* **Problem to solve**: Among the records below, find the lines that contain "EGJIyrl" and copy each of them.

* **Data section**:
# # # # #
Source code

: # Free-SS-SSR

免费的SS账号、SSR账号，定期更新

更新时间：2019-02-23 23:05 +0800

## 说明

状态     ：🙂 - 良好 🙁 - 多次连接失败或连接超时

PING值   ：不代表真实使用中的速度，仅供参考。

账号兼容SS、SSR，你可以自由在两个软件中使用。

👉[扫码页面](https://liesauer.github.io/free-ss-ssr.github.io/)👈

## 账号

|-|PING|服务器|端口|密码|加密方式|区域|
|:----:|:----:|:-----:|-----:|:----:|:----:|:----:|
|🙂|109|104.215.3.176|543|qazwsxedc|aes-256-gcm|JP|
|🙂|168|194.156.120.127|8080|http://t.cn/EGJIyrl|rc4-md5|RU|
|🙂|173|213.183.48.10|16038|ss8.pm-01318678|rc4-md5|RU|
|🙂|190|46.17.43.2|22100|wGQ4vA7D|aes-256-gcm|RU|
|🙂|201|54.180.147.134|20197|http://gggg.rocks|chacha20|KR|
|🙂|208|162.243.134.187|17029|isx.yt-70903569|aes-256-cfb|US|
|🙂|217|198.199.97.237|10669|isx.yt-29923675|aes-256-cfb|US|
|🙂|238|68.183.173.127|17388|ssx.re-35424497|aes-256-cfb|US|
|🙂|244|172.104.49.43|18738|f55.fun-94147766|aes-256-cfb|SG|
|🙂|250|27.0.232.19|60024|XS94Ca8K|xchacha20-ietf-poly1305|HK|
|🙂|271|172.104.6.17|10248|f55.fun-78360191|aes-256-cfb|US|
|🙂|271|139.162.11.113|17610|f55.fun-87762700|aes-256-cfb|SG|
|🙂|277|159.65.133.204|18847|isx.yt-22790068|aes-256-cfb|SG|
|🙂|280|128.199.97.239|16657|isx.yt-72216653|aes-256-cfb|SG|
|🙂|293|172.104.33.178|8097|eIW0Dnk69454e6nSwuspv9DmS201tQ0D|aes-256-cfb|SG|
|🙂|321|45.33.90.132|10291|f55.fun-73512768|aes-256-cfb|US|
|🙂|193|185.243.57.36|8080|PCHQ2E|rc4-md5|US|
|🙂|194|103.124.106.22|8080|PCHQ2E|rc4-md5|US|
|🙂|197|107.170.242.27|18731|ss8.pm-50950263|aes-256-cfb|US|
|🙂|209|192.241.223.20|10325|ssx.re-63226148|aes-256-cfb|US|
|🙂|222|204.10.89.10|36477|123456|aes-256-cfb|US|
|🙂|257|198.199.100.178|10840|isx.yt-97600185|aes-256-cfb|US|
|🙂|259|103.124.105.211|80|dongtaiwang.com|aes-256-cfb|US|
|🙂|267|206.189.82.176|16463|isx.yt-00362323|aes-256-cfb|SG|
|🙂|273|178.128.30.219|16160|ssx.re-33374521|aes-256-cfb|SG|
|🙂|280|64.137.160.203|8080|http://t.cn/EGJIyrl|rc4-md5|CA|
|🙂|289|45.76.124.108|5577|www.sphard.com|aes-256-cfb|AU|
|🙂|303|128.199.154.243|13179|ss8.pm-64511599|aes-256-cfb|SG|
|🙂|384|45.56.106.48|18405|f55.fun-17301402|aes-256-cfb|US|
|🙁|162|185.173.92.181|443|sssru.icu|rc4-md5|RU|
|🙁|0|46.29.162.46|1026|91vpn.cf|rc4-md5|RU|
# # # # #
* **Exercise output**:
|🙂|168|194.156.120.127|8080|http://t.cn/EGJIyrl|rc4-md5|RU|
|🙂|280|64.137.160.203|8080|http://t.cn/EGJIyrl|rc4-md5|CA|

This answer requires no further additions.